The film was directed by Aleksey Nuzhnyy, who co-wrote the script with Igor Grinyakin as co-author, is a live-action remake of Inessa Kovalevskaya's 1969 Soviet animated short film The Bremen Town Musicians and its 1973 sequel On the Trail of the Bremen Town Musicians, produced by the Soyuzmultfilm studio.
It stars Tikhon Zhiznevsky as the title character, he tells the adventures of Troubadour, a group of traveling musicians, alongside Askar Nigamedzyanov as the Rooster, Irina Gorbacheva as the Cat, Roman Kurtsyn as the Dog, and Dmitri Dyuzhev will try to play the Donkey.

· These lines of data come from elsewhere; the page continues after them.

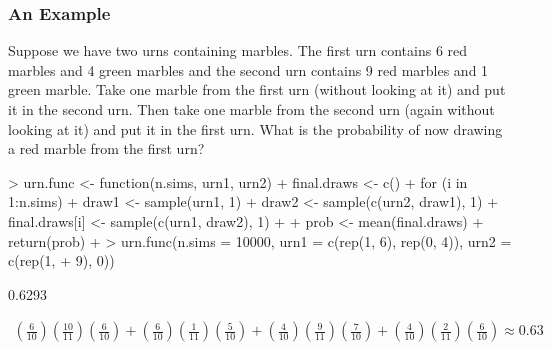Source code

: \documentclass[handout]{beamer}
\begin{document}
\begin{frame}[fragile]
\frametitle{An Example}
\pause
\small
Suppose we have two urns containing marbles.  The first urn contains 6
red marbles and 4 green marbles and the second urn contains 9 red
marbles and 1 green marble.  Take one marble from the first urn
(without looking at it) and put it in the second urn.  Then take one
marble from the second urn (again without looking at it) and put it in
the first urn.  What is the probability of now drawing a red marble
from the first urn?
\pause
\medskip
\tiny
\begin{Schunk}
\begin{Sinput}
> urn.func <- function(n.sims, urn1, urn2) {
+     final.draws <- c()
+     for (i in 1:n.sims) {
+         draw1 <- sample(urn1, 1)
+         draw2 <- sample(c(urn2, draw1), 1)
+         final.draws[i] <- sample(c(urn1, draw2), 1)
+     }
+     prob <- mean(final.draws)
+     return(prob)
+ }
> urn.func(n.sims = 10000, urn1 = c(rep(1, 6), rep(0, 4)), urn2 = c(rep(1, 
+     9), 0))
\end{Sinput}
\begin{Soutput}
[1] 0.6293
\end{Soutput}
\end{Schunk}
\pause
\color{red}
\begin{eqnarray*}
\left(\frac{6}{10} \right)\left(\frac{10}{11} \right)
\left(\frac{6}{10} \right) + \left(\frac{6}{10} \right)
\left(\frac{1}{11} \right) \left(\frac{5}{10} \right) +
\left(\frac{4}{10} \right) \left(\frac{9}{11} \right)
\left(\frac{7}{10} \right) + \left(\frac{4}{10} \right)
\left(\frac{2}{11} \right) \left(\frac{6}{10} \right) \approx 0.63
\end{eqnarray*}
\color{black}
\normalsize
\end{frame}
\end{document}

The music and songs for the film were written by Maxim Fadeev together with Gennady Gladkov.

The Bremen Town Musicians premiered at the Karo 11 October in Moscow on December 18, 2023, and was theatrically released in Russia on January 1, 2024. It was released back-to-back with Central Partnership's Serf 2. The film grossed over 3 billion rubles at the box office and received mixed reviews from critics and audiences.

== Plot ==
A boy named Troubadour, with extraordinary musical talent, loses his mother early and comes to the city of Bremen, where he wants to sing in the square. He is caught by child robbers and brought to their chieftain, Louise, who expresses a desire to hear the Troubadour sing. Louise is impressed by the boy's talent and uses him to rob people while they are enchanted by the Troubadour's song. But one day the Ingenious Detective comes on the trail of the atamansha; she manages to escape, and the Troubadour is put in prison. Being released many years later, the Troubadour goes to the bridge, under which there used to be a den of robbers, to get even with Louise. The robbers are no longer there, and instead of them the man meets the anthropomorphic Dog, Donkey, Rooster and Cat – wandering musicians who, impressed by the Troubadour's playing of the electric guitar, take him into their group as a soloist.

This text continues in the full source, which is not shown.